'I suppose it was the same with them as it was with their mother,' said the Pastor's wife; 'but now, of course, they cry because she is dead.'
'They don't understand what is best for them,' said the servant; 'but the mistress can be certain that before a month is gone there will be no one to cry over her.'
At the same moment they both turned round from the kitchen range, and looked towards the table, where the Dalar man stood opening his big pack. They had heard a strange noise, something like a sigh or a sob. The man was just opening the inside lid, and out of the pack rose the newly-buried girl, exactly the same as when they laid her in the coffin.
And yet she did not look quite the same. She looked almost more dead now than when she was laid in her coffin.
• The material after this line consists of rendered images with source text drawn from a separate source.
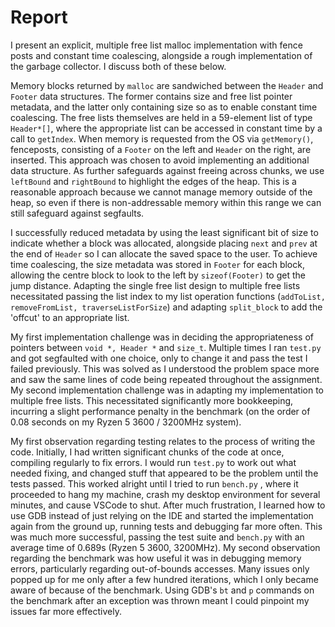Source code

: # Report

<!-- Describe implementation of explicit free list, fence posts, constant time coaleescing -->

I present an explicit, multiple free list malloc implementation with fence posts and constant time coalescing, alongside a rough implementation of the garbage collector. I discuss both of these below.

Memory blocks returned by `malloc` are sandwiched between the `Header` and `Footer` data structures. The former contains size and free list pointer metadata, and the latter only containing size so as to enable constant time coalescing.
The free lists themselves are held in a 59-element list of type `Header*[]`, where the appropriate list can be accessed in constant time by a call to `getIndex`.
When memory is requested from the OS via `getMemory()`, fenceposts, consisting of a `Footer` on the left and `Header` on the right, are inserted. This approach was chosen to avoid implementing an additional data structure. As further safeguards against freeing across chunks, we use `leftBound` and `rightBound` to highlight the edges of the heap. This is a reasonable approach because we cannot manage memory outside of the heap, so even if there is non-addressable memory within this range we can still safeguard against segfaults.

<!-- Optimizations attempted in the implementation of malloc -->
I successfully reduced metadata by using the least significant bit of size to indicate whether a block was allocated, alongside placing `next` and `prev` at the end of `Header` so I can allocate the saved space to the user. To achieve time coalescing, the size metadata was stored in `Footer` for each block, allowing the centre block to look to the left by `sizeof(Footer)` to get the jump distance. Adapting the single free list design to multiple free lists necessitated passing the list index to my list operation functions (`addToList, removeFromList, traverseListForSize`) and adapting `split_block` to add the 'offcut' to an appropriate list. 

<!-- Two implementation challenges in implementation of malloc -->
My first implementation challenge was in deciding the appropriateness of pointers between `void *, Header *` and `size_t`. Multiple times I ran `test.py` and got segfaulted with one choice, only to change it and pass the test I failed previously. This was solved as I understood the problem space more and saw the same lines of code being repeated throughout the assignment.
My second implementation challenge was in adapting my implementation to multiple free lists. This necessitated significantly more bookkeeping, incurring a slight performance penalty in the benchmark (on the order of 0.08 seconds on my Ryzen 5 3600 / 3200MHz system).






<!-- Two key observations from testing and benchmarking malloc implementation. What broke? -->
My first observation regarding testing relates to the process of writing the code. Initially, I had written significant chunks of the code at once, compiling regularly to fix errors. I would run `test.py` to work out what needed fixing, and changed stuff that appeared to be the problem until the tests passed.
This worked alright until I tried to run `bench.py` , where it proceeded to hang my machine, crash my desktop environment for several minutes, and cause VSCode to shut.
After much frustration, I learned how to use GDB instead of just relying on the IDE and started the implementation again from the ground up, running tests and debugging far more often.
This was much more successful, passing the test suite and `bench.py` with an average time of 0.689s (Ryzen 5 3600, 3200MHz).
My second observation regarding the benchmark was how useful it was in debugging memory errors, particularly regarding out-of-bounds accesses.
Many issues only popped up for me only after a few hundred iterations, which I only became aware of because of the benchmark. Using GDB's `bt` and `p` commands on the benchmark after an exception was thrown meant I could pinpoint my issues far more effectively.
Then she had nearly the same colour as when she was alive; now her face was ashy-gray, there was a bluish-black shadow round her mouth, and her eyes lay deep in her head. She said nothing, but her face expressed the greatest despair, and she held out beseechingly, and as if to avert their anger, the bouquet of myrtle which she had received from her adopted mother.
This sight was more than flesh and blood could stand. Her mother fell fainting to the ground; the maid stood still for a moment, gazing at the mother and daughter, covered her eyes with her hands, and rushed into her own room and locked the door.
'It is not me she has come for; this does not concern me.'
But Ingrid turned round to the Dalar man.
'Put me in your pack again, and take me away. Do you hear? Take me away. Take me back to where you found me.'
The Dalar man happened to look through the window. A long row of carts and carriages was coming up the avenue and into the yard. Ah, indeed! then he was not going to stay. He did not like that at all.